BUD'S overview of lost wax casting.
|The process begins with the creation of a wax model of the piece that
you are going to cast. This is normally hand carved but can also
be actually purchased from suppliers. Once the wax model is ready,
a "tree" is formed in a flask base to prepare for the investment and casting.
Multiple wax molds can be included in a single casting, based on the equipment
that you have to use. The entire group must be weighed so that you
can judge the amount of metal to melt during the actual casting step.
Too little metal and you will have incomplete casts, too much and you will
find hot metal being thrown all over your shop. This is ONE example
of how a wax setup can be put together. This example uses
a small 2 1/2 inch flask that holds about one ounce of metal per cast. This is a good size for beginning casters.
|After your "tree" is created, the wax is usually rinsed with a "debubbler"
(that reduces the surface tension and bubbles during the casting) and the
metal flask is pushed onto the base. The next step is to mix and
add the investment
(plaster-like material) into the flask.
|The investment is mixed with water to a "cake like consistency".
Actually this is a critical step. The investment has to have the
proper water to powder ratio since a mix that is too thin or too thick
will ruin the final casting. Another problem is the air that is trapped
in the mixture. These air bubbles will actually cast as "globs or
drops" of metal on your casting, so they must be removed. Typical
instuctions tell you to weigh the powder,
measure the water, and add the powder to the water. I confess that I've been casting long enough that I just through a bunch of powder into my
rubber mixing bowl, add water slowly, while mixing with a FORK. Once I get the consistency that I like, I take an electric mixer and slowly mix
for another couple of minutes till it's perfectly smooth. I tend to opt to a "loose" mix rather than thick. The next step is to vacumn the mixture.
|This is the vacumn machine that I use to remove those "pesky" air bubbles in the investment, prior to casting. The machine has a "dome" in which the pump creates a vacumn atmosphere that "boils" the air from the investment.||This is a snapshot, taken through the vacumn machine dome, while the
investment is being "boiled". You can actually see the bubbles coming
to the surface and leaving the mix.
This is ALL vacumn, no heat.
|Pouring the flask is also an important step. I pour the investment
down the side of the flask (such as when drawing a beer to eliminate foam).

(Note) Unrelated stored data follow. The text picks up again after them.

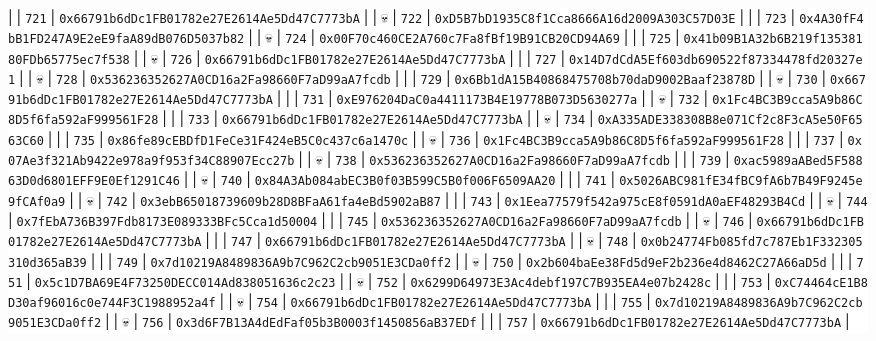 |  | `721` | `0x66791b6dDc1FB01782e27E2614Ae5Dd47C7773bA` |
| 💀 | `722` | `0xD5B7bD1935C8f1Cca8666A16d2009A303C57D03E` |
|  | `723` | `0x4A30fF4bB1FD247A9E2eE9faA89dB076D5037b82` |
| 💀 | `724` | `0x00F70c460CE2A760c7Fa8fBf19B91CB20CD94A69` |
|  | `725` | `0x41b09B1A32b6B219f13538180FDb65775ec7f538` |
| 💀 | `726` | `0x66791b6dDc1FB01782e27E2614Ae5Dd47C7773bA` |
|  | `727` | `0x14D7dCdA5Ef603db690522f87334478fd20327e1` |
| 💀 | `728` | `0x536236352627A0CD16a2Fa98660F7aD99aA7fcdb` |
|  | `729` | `0x6Bb1dA15B40868475708b70daD9002Baaf23878D` |
| 💀 | `730` | `0x66791b6dDc1FB01782e27E2614Ae5Dd47C7773bA` |
|  | `731` | `0xE976204DaC0a4411173B4E19778B073D5630277a` |
| 💀 | `732` | `0x1Fc4BC3B9cca5A9b86C8D5f6fa592aF999561F28` |
|  | `733` | `0x66791b6dDc1FB01782e27E2614Ae5Dd47C7773bA` |
| 💀 | `734` | `0xA335ADE338308B8e071Cf2c8F3cA5e50F6563C60` |
|  | `735` | `0x86fe89cEBDfD1FeCe31F424eB5C0c437c6a1470c` |
| 💀 | `736` | `0x1Fc4BC3B9cca5A9b86C8D5f6fa592aF999561F28` |
|  | `737` | `0x07Ae3f321Ab9422e978a9f953f34C88907Ecc27b` |
| 💀 | `738` | `0x536236352627A0CD16a2Fa98660F7aD99aA7fcdb` |
|  | `739` | `0xac5989aABed5F58863D0d6801EFF9E0Ef1291C46` |
| 💀 | `740` | `0x84A3Ab084abEC3B0f03B599C5B0f006F6509AA20` |
|  | `741` | `0x5026ABC981fE34fBC9fA6b7B49F9245e9fCAf0a9` |
| 💀 | `742` | `0x3ebB65018739609b28D8BFaA61fa4eBd5902aB87` |
|  | `743` | `0x1Eea77579f542a975cE8f0591dA0aEF48293B4Cd` |
| 💀 | `744` | `0x7fEbA736B397Fdb8173E089333BFc5Cca1d50004` |
|  | `745` | `0x536236352627A0CD16a2Fa98660F7aD99aA7fcdb` |
| 💀 | `746` | `0x66791b6dDc1FB01782e27E2614Ae5Dd47C7773bA` |
|  | `747` | `0x66791b6dDc1FB01782e27E2614Ae5Dd47C7773bA` |
| 💀 | `748` | `0x0b24774Fb085fd7c787Eb1F332305310d365aB39` |
|  | `749` | `0x7d10219A8489836A9b7C962C2cb9051E3CDa0ff2` |
| 💀 | `750` | `0x2b604baEe38Fd5d9eF2b236e4d8462C27A66aD5d` |
|  | `751` | `0x5c1D7BA69E4F73250DECC014Ad838051636c2c23` |
| 💀 | `752` | `0x6299D64973E3Ac4debf197C7B935EA4e07b2428c` |
|  | `753` | `0xC74464cE1B8D30af96016c0e744F3C1988952a4f` |
| 💀 | `754` | `0x66791b6dDc1FB01782e27E2614Ae5Dd47C7773bA` |
|  | `755` | `0x7d10219A8489836A9b7C962C2cb9051E3CDa0ff2` |
| 💀 | `756` | `0x3d6F7B13A4dEdFaf05b3B0003f1450856aB37EDf` |
|  | `757` | `0x66791b6dDc1FB01782e27E2614Ae5Dd47C7773bA` |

The goal here is to eliminate "catching" an air bubble under a part of
the wax mold. If you have a "vibrating table", it's a good idea to
vibrate the flask, while pouring. I simply tap on the side of the
steel flask as I pour to eliminate bubbles. It works for me.
:-) Some casters will return the poured flask to the vacumn machine
and vacumn the bubbles that might have been created. I don't like
to disturb the freshly poured flask that much, so I do
not revacumn it. I DO overpour, so that a little is actually above the lip and the bottom is slightly rounded. You can use rubber "collars" to insure that
you have enough material behind the wax models to insure that it does not "blow out", during the casting of the hot metal. This is a judgement call based on the height of the wax models inside the flask.
|The investment usually takes about an hour or two to properly set up,
so that you can remove the base. Here is
a picture of three poured flasks with the bases removed. The red wax sprue bottom can be seen. I confess that
I once again have my own preferences to letting the flask set up. I leave them overnight before I cast them.
|The next step is the "burnout" and actual casting of the flask.
Burnout is the term used to describe the elimination
of the wax model from the flask. The goal is to melt the wax inside the flask, leaving the void that it once filled,
for the metal to be casted. The wax filled flasks can be heated in a burnout oven, or steamed to remove the wax.
I use a burnout oven as seen in this picture. The picture shows about five flasks, somewhere in the middle of a burnout cycle. The cycle (or times at certain temperatures) is important to getting a castable flask. Generally,
the first stage is to harden the investment, slowly (like you might if you were making ceramics) and begin the melting of the wax. The next stages, with more heat, get the material to the correct hardness and temperature,
and remove the minute traces of the wax for the tiny crevices of the model. All in all, it takes a minimum of about
six hours for a proper burnout cycle. It will depend on the number and sizes of the flasks in the oven. I run them to about 1300 degrees and when I can NOT see a trace of black in the mouth of the flask, I let them cool back
down to around 900 degrees to be ready for the actual casting. This depends on the type of metal that I am about to cast into the flask.